BEGIN DATA LISTING

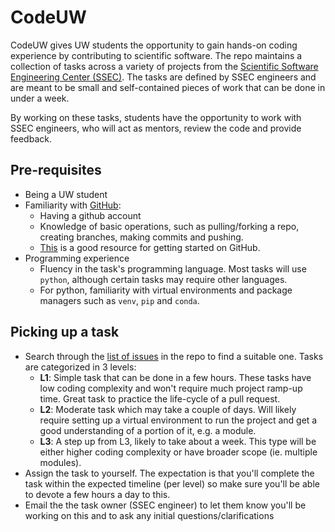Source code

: # CodeUW

CodeUW gives UW students the opportunity to gain hands-on coding experience by contributing to scientific software. The repo maintains a collection
of tasks across a variety of projects from the [Scientific Software Engineering Center (SSEC)](https://escience.washington.edu/software-engineering/ssec/). The tasks are defined by SSEC engineers and are meant to be small and self-contained pieces of work that can be done in under a week. 

By working on these tasks, students have the opportunity to work with SSEC engineers, who will act as mentors, review the code and provide feedback.


## Pre-requisites

- Being a UW student
- Familiarity with [GitHub](https://github.com):
    - Having a github account
    - Knowledge of basic operations, such as pulling/forking a repo, creating branches, making commits and pushing. 
    - [This](https://www.dataschool.io/how-to-contribute-on-github/) is a good resource for getting started on GitHub. 
- Programming experience
    - Fluency in the task's programming language. Most tasks will use `python`, although certain tasks may require other languages.
    - For python, familiarity with virtual environments and package managers such as `venv`, `pip` and `conda`.    


## Picking up a task

- Search through the [list of issues](issues) in the repo to find a suitable one. Tasks are categorized in 3 levels:
    - **L1**: Simple task that can be done in a few hours. These tasks have low coding complexity and won't require much project ramp-up time. Great task to practice the life-cycle of a pull request.
    - **L2**: Moderate task which may take a couple of days. Will likely require setting up a virtual environment to run the project and get a good understanding of a portion of it, e.g. a module.
    - **L3**: A step up from L3, likely to take about a week. This type will be either higher coding complexity or have broader scope (ie. multiple modules). 
- Assign the task to yourself. The expectation is that you'll complete the task within the expected timeline (per level) so make sure you'll be able to devote a few hours a day to this.
- Email the the task owner (SSEC engineer) to let them know you'll be working on this and to ask any initial questions/clarifications 
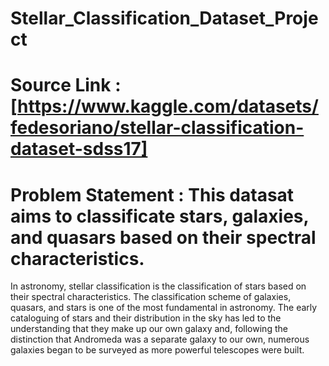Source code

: # Stellar_Classification_Dataset_Project
# Source Link : [https://www.kaggle.com/datasets/fedesoriano/stellar-classification-dataset-sdss17]
# Problem Statement : This datasat aims to classificate stars, galaxies, and quasars based on their spectral characteristics.

In astronomy, stellar classification is the classification of stars based on their spectral characteristics. The classification scheme of galaxies, quasars, and stars is one of the most fundamental in astronomy. The early cataloguing of stars and their distribution in the sky has led to the understanding that they make up our own galaxy and, following the distinction that Andromeda was a separate galaxy to our own, numerous galaxies began to be surveyed as more powerful telescopes were built.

END DATA LISTING

Above are records to transcribe exactly; leave their pictures out.

## TASK SOLUTION
Source code

: # CodeUW

CodeUW gives UW students the opportunity to gain hands-on coding experience by contributing to scientific software. The repo maintains a collection
of tasks across a variety of projects from the [Scientific Software Engineering Center (SSEC)](https://escience.washington.edu/software-engineering/ssec/). The tasks are defined by SSEC engineers and are meant to be small and self-contained pieces of work that can be done in under a week. 

By working on these tasks, students have the opportunity to work with SSEC engineers, who will act as mentors, review the code and provide feedback.


## Pre-requisites

- Being a UW student
- Familiarity with [GitHub](https://github.com):
    - Having a github account
    - Knowledge of basic operations, such as pulling/forking a repo, creating branches, making commits and pushing. 
    - [This](https://www.dataschool.io/how-to-contribute-on-github/) is a good resource for getting started on GitHub. 
- Programming experience
    - Fluency in the task's programming language. Most tasks will use `python`, although certain tasks may require other languages.
    - For python, familiarity with virtual environments and package managers such as `venv`, `pip` and `conda`.    


## Picking up a task

- Search through the [list of issues](issues) in the repo to find a suitable one. Tasks are categorized in 3 levels:
    - **L1**: Simple task that can be done in a few hours. These tasks have low coding complexity and won't require much project ramp-up time. Great task to practice the life-cycle of a pull request.
    - **L2**: Moderate task which may take a couple of days. Will likely require setting up a virtual environment to run the project and get a good understanding of a portion of it, e.g. a module.
    - **L3**: A step up from L3, likely to take about a week. This type will be either higher coding complexity or have broader scope (ie. multiple modules). 
- Assign the task to yourself. The expectation is that you'll complete the task within the expected timeline (per level) so make sure you'll be able to devote a few hours a day to this.
- Email the the task owner (SSEC engineer) to let them know you'll be working on this and to ask any initial questions/clarifications 
Source code

: # Stellar_Classification_Dataset_Project
# Source Link : [https://www.kaggle.com/datasets/fedesoriano/stellar-classification-dataset-sdss17]
# Problem Statement : This datasat aims to classificate stars, galaxies, and quasars based on their spectral characteristics.

In astronomy, stellar classification is the classification of stars based on their spectral characteristics. The classification scheme of galaxies, quasars, and stars is one of the most fundamental in astronomy. The early cataloguing of stars and their distribution in the sky has led to the understanding that they make up our own galaxy and, following the distinction that Andromeda was a separate galaxy to our own, numerous galaxies began to be surveyed as more powerful telescopes were built.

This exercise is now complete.